Eriny, a lot of your post needs to be corrected.
I'm going to change the topic a little. A number of pages ago, someone asked if you can be atheist and spiritual. I would say yes, certainly, though I don't think that I'm spiritual as such.
Incoherent statement, I have no idea what you mean when you say the word 'spiritual'.
I think enwiabe's points about uncertainty are very good, but you also have to keep in mind that many atheists are certain about how the world works. It started with the big bang, it's comprised of atoms and energy and such. When you die there is nothing.
Flat out incorrect. By definition, an atheist is merely one who is not persuaded by the claims of theism, nowhere does this view assert certainty, nowhere does it make claims about the big bang, atoms or the possibility of an afterlife. The postulation that 'it all started with the big bang, it's all comprised of atoms, etc" has nothing to do with atheism. nothing.
While I disagree with the way religion gives certainty to the universe, I also disagree that we can speculate what happens after we die. And further, while I definitely believes in the findings of science, I don't think it gives us a full illustration of the world.
Although I don't identify myself as a spiritual person, I am interested in the intangible. In ideas, in metaphysics, I'm interested in things that aren't directly observable.
Terribly weak minded thoughts here, you clearly don't understand the nature of science discovery, things don't need to be directly observable or 'tangible', and ideas are not equivalent to 'metaphysics', ideas may be falsifiable, while metaphysical postulations are by definition unfalsifiable.
God could be one of those things, but I personally believe that the idea of God is much more important then his or her literal existence.
White noise statement, typical of a muddled mind.
What character, (in one form or another or many) boasts quite so much influence over human civilisation? We can see God everywhere in churches and synagogues and mosques,
yes..the interaction between the neuroscience of our infantile desert cult ancestors and their environment produced this (and still does), this is not a mystery, the validity of an immaterial deity is not strengthen by this observation.
but God gets to the heart of our laws, our beliefs, our idea of what's right and wrong. God is in the Declaration of Human Rights as much as he is in the church. Even those who don't believe in God are so deeply influenced by the idea of God, because this idea has so much to do with out culture. Putting on my anthropologist hat here, many of our ideas, particularly pertaining to morality, are based on Judeo-Christian sentiment. God is very real (maybe not literally though).

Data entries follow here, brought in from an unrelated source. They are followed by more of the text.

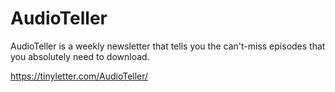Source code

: # AudioTeller
AudioTeller is a weekly newsletter that tells you the can't-miss episodes that you absolutely need to download.

https://tinyletter.com/AudioTeller/
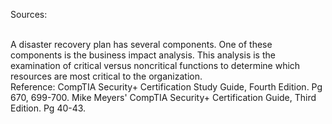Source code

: Sources:

\
A disaster recovery plan has several components. One of these components is the business impact analysis. This analysis is the examination of critical versus noncritical functions to determine which resources are most critical to the organization.
\
Reference:
CompTIA Security+ Certification Study Guide, Fourth Edition. Pg 670, 699-700.
Mike Meyers' CompTIA Security+ Certification Guide, Third Edition. Pg 40-43.
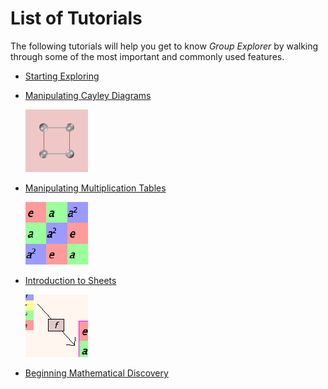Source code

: 
# List of Tutorials

The following tutorials will help you get to know *Group Explorer* by
walking through some of the most important and commonly used features.

 * [Starting Exploring](tu-first.md)

 * [Manipulating Cayley Diagrams](tu-cd-manip.md)

    [![Cayley diagram of V_4](illustration-v4cd.png)](tu-cd-manip.md)

 * [Manipulating Multiplication Tables](tu-mt-manip.md)

    [![Multiplication tabel of Z_3](illustration-z3mt.png)](tu-mt-manip.md)

 * [Introduction to Sheets](tu-sheets.md)

    [![A morphism on a sheet](illustration-morphism.png)](tu-sheets.md)

 * [Beginning Mathematical Discovery](tu-discovery.md)
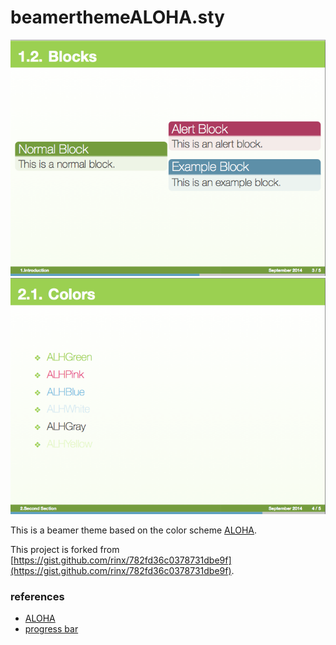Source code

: beamerthemeALOHA.sty
===

![slide-example](slide_example.png)
![slide-example2](slide_example2.png)

This is a beamer theme based on the color scheme [ALOHA][ALOHA].

This project is forked from [https://gist.github.com/rinx/782fd36c0378731dbe9f](https://gist.github.com/rinx/782fd36c0378731dbe9f).

### references

* [ALOHA][ALOHA]
* [progress bar][prgbar]

[ALOHA]: https://kuler.adobe.com/ja/ALOHA2-color-theme-4082095/edit/?copy=true&base=2&rule=Custom&selected=4&name=%E3%82%B3%E3%83%94%E3%83%BC%20ALOHA2&mode=rgb&rgbvalues=0.9372549019607843,0.43137254901960786,0.5843137254901961,0.6078431372549019,0.8274509803921568,0.9568627450980393,0.8549019607843137,0.9176470588235294,0.9450980392156862,0.7098039215686275,0.8549019607843137,0.4117647058823529,0.9098039215686274,0.9568627450980393,0.796078431372549&swatchOrder=0,1,2,3,4
[prgbar]: http://tex.stackexchange.com/questions/59742/progress-bar-for-latex-beamer

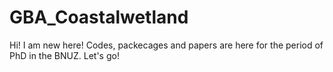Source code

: # GBA_Coastalwetland
Hi! I am new here!
Codes, packecages and papers are here for the period of PhD in the BNUZ.
Let's go!  
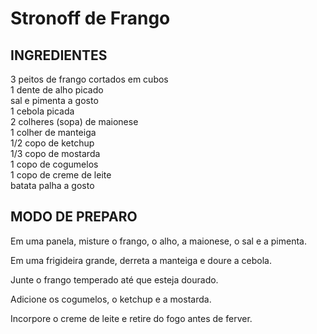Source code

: # Stronoff de Frango

## INGREDIENTES

3 peitos de frango cortados em cubos<br>
1 dente de alho picado<br>
sal e pimenta a gosto<br>
1 cebola picada<br>
2 colheres (sopa) de maionese<br>
1 colher de manteiga<br>
1/2 copo de ketchup<br>
1/3 copo de mostarda<br>
1 copo de cogumelos<br>
1 copo de creme de leite<br>
batata palha a gosto

## MODO DE PREPARO
Em uma panela, misture o frango, o alho, a maionese, o sal e a pimenta.

Em uma frigideira grande, derreta a manteiga e doure a cebola.

Junte o frango temperado até que esteja dourado.

Adicione os cogumelos, o ketchup e a mostarda.

Incorpore o creme de leite e retire do fogo antes de ferver.
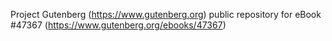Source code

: Project Gutenberg (https://www.gutenberg.org) public repository for eBook #47367 (https://www.gutenberg.org/ebooks/47367)

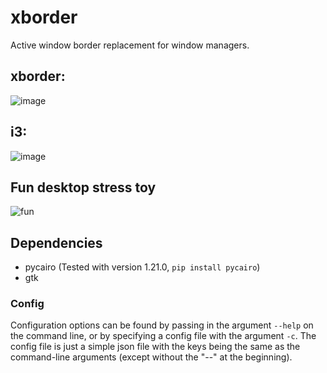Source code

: # xborder
Active window border replacement for window managers.

## xborder:
![image](https://user-images.githubusercontent.com/82973108/160370439-8b7a5feb-c186-4954-a029-b718b59fd957.png)
## i3:
![image](https://user-images.githubusercontent.com/82973108/160370578-3ea7e3e9-723a-4054-b7b0-2b0110d809c0.png)

## Fun desktop stress toy
![fun](https://user-images.githubusercontent.com/82973108/160370871-31f4dd1a-c508-4a82-a980-4724186ee8f0.gif)

## Dependencies
* pycairo (Tested with version 1.21.0, `pip install pycairo`)
* gtk

### Config
Configuration options can be found by passing in the argument `--help` on the command line, or by specifying a config file with the argument `-c`. The config file is just a simple json file with the keys being the same as the command-line arguments (except without the "--" at the beginning).

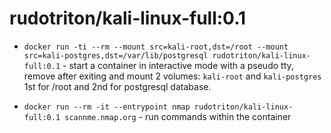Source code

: # rudotriton/kali-linux-full:0.1

- `docker run -ti --rm --mount src=kali-root,dst=/root --mount src=kali-postgres,dst=/var/lib/postgresql rudotriton/kali-linux-full:0.1` - start a container in interactive mode with a pseudo tty, remove after exiting and mount 2 volumes: `kali-root` and `kali-postgres` 1st for /root and 2nd for postgresql database.

- `docker run --rm -it --entrypoint nmap rudotriton/kali-linux-full:0.1 scannme.nmap.org` - run commands within the container

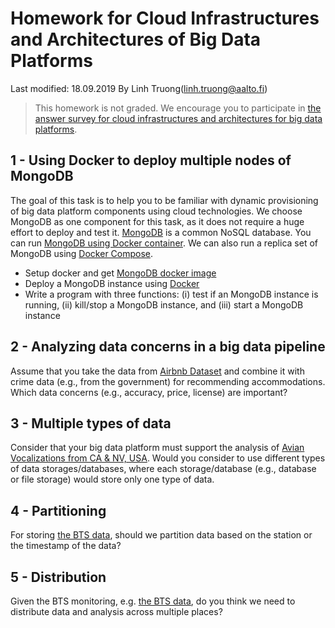 # Homework for Cloud Infrastructures and Architectures of Big Data Platforms
Last modified: 18.09.2019
By Linh Truong(linh.truong@aalto.fi)

>This homework is not graded. We encourage you to participate in [the answer survey for cloud infrastructures and architectures for big data platforms](https://mycourses.aalto.fi/mod/questionnaire/view.php?id=486304).

## 1 - Using Docker to deploy multiple nodes of MongoDB

The goal of this task is to help you to be familiar with dynamic provisioning of big data platform components using cloud technologies. We choose MongoDB as one component for this task, as it does not require a huge effort to deploy and test it. [MongoDB](https://www.mongodb.com/) is a common NoSQL database. You can run [MongoDB using Docker container](https://docs.mongodb.com/manual/tutorial/install-mongodb-enterprise-with-docker/). We can also run a replica set of MongoDB using [Docker Compose](https://docs.docker.com/compose/).

* Setup docker and get [MongoDB docker image](https://hub.docker.com/_/mongo)
* Deploy a MongoDB instance using [Docker](https://docs.docker.com/get-started/)
* Write a program with three functions: (i) test if an MongoDB instance is running, (ii) kill/stop a MongoDB instance, and (iii) start a MongoDB instance

## 2 - Analyzing data concerns in a big data pipeline

Assume that you take the data from [Airbnb Dataset](http://insideairbnb.com/get-the-data.html) and combine it with crime data (e.g., from the government) for recommending accommodations. Which data concerns (e.g., accuracy, price, license)  are important?

## 3 - Multiple types of data
Consider that your big data platform must support the analysis of [Avian Vocalizations from CA & NV, USA](https://www.kaggle.com/samhiatt/xenocanto-avian-vocalizations-canv-usa). Would you consider to use different types of data storages/databases, where each storage/database (e.g., database or file storage) would store only one type of data.

## 4 - Partitioning
For storing [the BTS data](https://version.aalto.fi/gitlab/bigdataplatforms/cs-e4640-2019/tree/master/data/bts), should we partition data based on the station or the timestamp of the data?

## 5 - Distribution
Given the BTS monitoring, e.g. [the BTS data](https://version.aalto.fi/gitlab/bigdataplatforms/cs-e4640-2019/tree/master/data/bts), do you think we need to distribute data and analysis across multiple places?
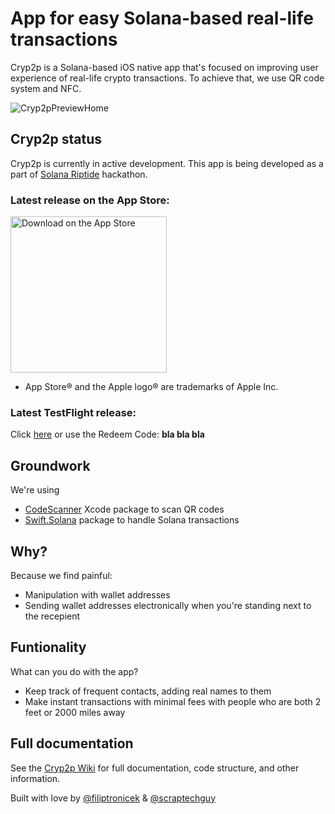 # App for easy Solana-based real-life transactions

Cryp2p is a Solana-based iOS native app that's focused on improving user experience of real-life crypto transactions. To achieve that, we use QR code system and NFC. 

![Cryp2pPreviewHome](https://user-images.githubusercontent.com/75474651/158024017-8b259910-2a44-4d22-827e-ada654336d87.png)


## Cryp2p status

Cryp2p is currently in active development. This app is being developed as a part of [Solana Riptide](https://solana.com/riptide) hackathon.

### Latest release on the App Store: 

<a href="https://youtu.be/dQw4w9WgXcQ" target="_blank"> <img width="250" alt="Download on the App Store" src="https://ipfs.io/ipfs/bafkreifcn7c3ha4ae4wjf2ibtixlrncviktgqfft4kzag5znxciexh5zt4?filename=bpoouz.svg"> </a>

  - App Store® and the Apple logo® are trademarks of Apple Inc.

### Latest TestFlight release:

Click <a href="https://youtu.be/dQw4w9WgXcQ">here</a> or use the Redeem Code: <b>bla bla bla</b>


## Groundwork

We're using 
+ [CodeScanner](https://github.com/twostraws/CodeScanner) Xcode package to scan QR codes
+ [Swift.Solana](https://github.com/ajamaica/Solana.Swift) package to handle Solana transactions


## Why?

Because we find painful: 

+ Manipulation with wallet addresses
+ Sending wallet addresses electronically when you're standing next to the recepient

## Funtionality

What can you do with the app?

- Keep track of frequent contacts, adding real names to them
- Make instant transactions with minimal fees with people who are both 2 feet or 2000 miles away


## Full documentation 

See the <a href="https://github.com/scraptechguy/Cryp2p-ios/wiki">Cryp2p Wiki</a> for full documentation, code structure, and other information. 

Built with love by [@filiptronicek](https://github.com/filiptronicek) & [@scraptechguy](https://github.com/scraptechguy)

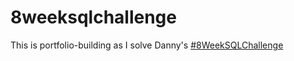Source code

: # 8weeksqlchallenge
This is portfolio-building as I solve Danny's [#8WeekSQLChallenge](https://8weeksqlchallenge.com/)
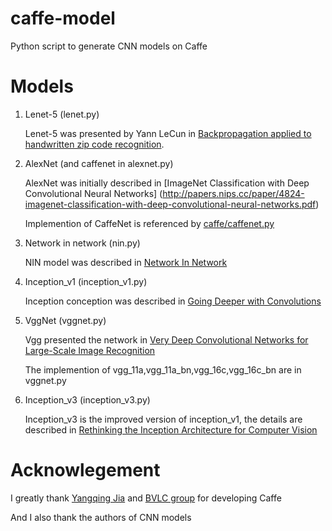 # caffe-model
Python script to generate CNN models on Caffe

# Models
1. Lenet-5 (lenet.py)
 
   Lenet-5 was presented by Yann LeCun in [Backpropagation applied to handwritten zip code recognition](http://www.ics.uci.edu/~welling/teaching/273ASpring09/lecun-89e.pdf).


2. AlexNet (and caffenet in alexnet.py)
  
   AlexNet was initially described in [ImageNet Classification with Deep Convolutional
Neural Networks] (http://papers.nips.cc/paper/4824-imagenet-classification-with-deep-convolutional-neural-networks.pdf)

   Implemention of CaffeNet is referenced by [caffe/caffenet.py](https://github.com/BVLC/caffe/blob/master/examples/pycaffe/caffenet.py)
   
   
3. Network in network (nin.py)
 
   NIN model was described in [Network In Network](http://arxiv.org/pdf/1312.4400v3)


4. Inception_v1 (inception_v1.py)

   Inception conception was described in [Going Deeper with Convolutions](http://arxiv.org/pdf/1409.4842v1)
   
5. VggNet (vggnet.py)

   Vgg presented the network in [Very Deep Convolutional Networks for Large-Scale Image Recognition](http://arxiv.org/pdf/1409.1556v6)
   
   The implemention of vgg_11a,vgg_11a_bn,vgg_16c,vgg_16c_bn are in vggnet.py
   
6. Inception_v3 (inception_v3.py)
 
   Inception_v3 is the improved version of inception_v1, the details are described in [Rethinking the Inception Architecture for Computer Vision](http://arxiv.org/pdf/1512.00567v3)

# Acknowlegement

I greatly thank [Yangqing Jia](https://github.com/Yangqing) and [BVLC group](https://www.github.com/BVLC/caffe) for developing Caffe

And I also thank the authors of CNN models
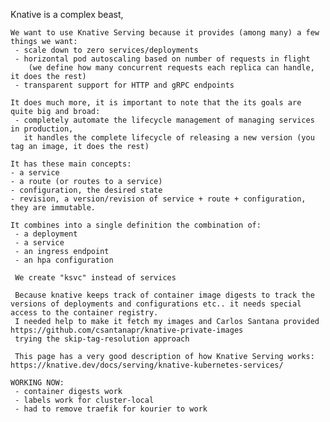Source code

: Knative is a complex beast,

    We want to use Knative Serving because it provides (among many) a few things we want:
     - scale down to zero services/deployments
     - horizontal pod autoscaling based on number of requests in flight
        (we define how many concurrent requests each replica can handle, it does the rest)
     - transparent support for HTTP and gRPC endpoints

    It does much more, it is important to note that the its goals are quite big and broad:
     - completely automate the lifecycle management of managing services in production,
       it handles the complete lifecycle of releasing a new version (you tag an image, it does the rest)

    It has these main concepts:
    - a service
    - a route (or routes to a service)
    - configuration, the desired state
    - revision, a version/revision of service + route + configuration, they are immutable.

    It combines into a single definition the combination of:
     - a deployment
     - a service
     - an ingress endpoint
     - an hpa configuration

     We create "ksvc" instead of services

     Because knative keeps track of container image digests to track the versions of deployments and configurations etc.. it needs special access to the container registry.
     I needed help to make it fetch my images and Carlos Santana provided https://github.com/csantanapr/knative-private-images
     trying the skip-tag-resolution approach

     This page has a very good description of how Knative Serving works: https://knative.dev/docs/serving/knative-kubernetes-services/

    WORKING NOW:
     - container digests work
     - labels work for cluster-local
     - had to remove traefik for kourier to work


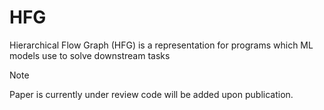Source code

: # HFG
Hierarchical Flow Graph (HFG) is a representation for programs which ML models use to solve downstream tasks

> [!NOTE]
> Paper is currently under review code will be added upon publication.
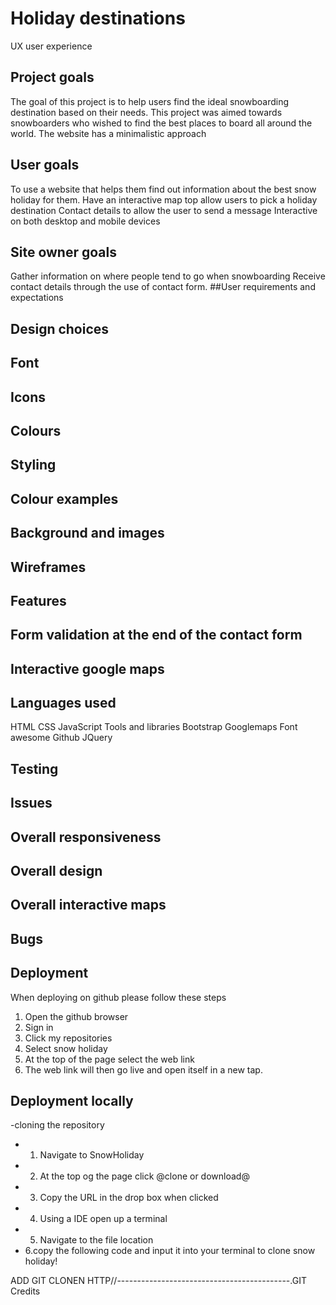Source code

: # Holiday destinations

UX user experience
## Project goals
The goal of this project is to help users find the ideal snowboarding destination based on their needs. This project was aimed towards snowboarders who wished to find the best places to board all around the world. The website has a minimalistic approach 
## User goals
To use a website that helps them find out information about the best snow holiday for them.
Have an interactive map top allow users to pick a holiday destination
Contact details to allow the user to send a message
Interactive on both desktop and mobile devices
## Site owner goals
Gather information on where people tend to go when snowboarding
Receive contact details through the use of contact form. 
##User requirements and expectations

## Design choices 

## Font

## Icons

## Colours

## Styling

## Colour examples

## Background and images

## Wireframes
## Features
## Form validation at the end of the contact form
## Interactive google maps 



## Languages used
HTML
CSS
JavaScript
Tools and libraries
Bootstrap
Googlemaps
Font awesome
Github
JQuery

## Testing

## Issues

## Overall responsiveness

## Overall design


## Overall interactive maps

## Bugs

## Deployment
When deploying on github please follow these steps
1. Open the github browser
2. Sign in
3. Click my repositories
4. Select snow holiday
5. At the top of the page select the web link
6. The web link will then go live and open itself in a new tap.

## Deployment locally
-cloning the repository
- 1. Navigate to SnowHoliday
- 2. At the top og the page click @clone or download@
- 3. Copy the URL in the drop box when clicked
- 4. Using a IDE open up a terminal
- 5. Navigate to the file location
- 6.copy the following code and input it into your terminal to clone snow holiday!

ADD GIT CLONEN HTTP//-------------------------------------------.GIT
Credits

rather vile babble, 'Judeo-Christian' 'values' where largely plagiarized from ancient, even more arcane peasant religions, they are not the basis of our society or culture or moral system. Humans brains are evolved organs and it follows that our morals are evolved mechanisms, we nee-dent appeal to immaterial or 'spiritual' systems to construct a moral framework.
But anyway, I think that my interest in the humanities, in philosophy, in art, etc. means that I don't see the world in a reductionist kind of way. There's more to the world than its physical/biological/chemical nature.
Pardon? this demarcation between 'humanities' and 'hard sciences' is entirely the product of your own confused little mind, the obvious fact that we are made of material, i.e. the materialist viewpoint, does not necessitate that we cannot appreciate art or literature.
The irony of course is the science you dismiss as 'insuffienct' can explain exactly why you believe that 'there's something more to life than its chemical nature'.
There's beauty and power and emotions and lots of over abstract stuff. For me, this abstract level of intellectual inquiry replaces spirituality for me. That's why I actually identify myself as a Secular Humanist before I see myself as an atheist. I think that there is more to the world than what we can observe, but I don't think that necessarily means that there is a literal God out there who created us and watches over us.
Please don't confuse abstract inquiry with incoherent wishful thinking. Of course there's more to the universe that humans can observe, by our very nature we are imperfectly evolved animals, we are made of, and governed by, atoms, there is no mystery if you do not make one.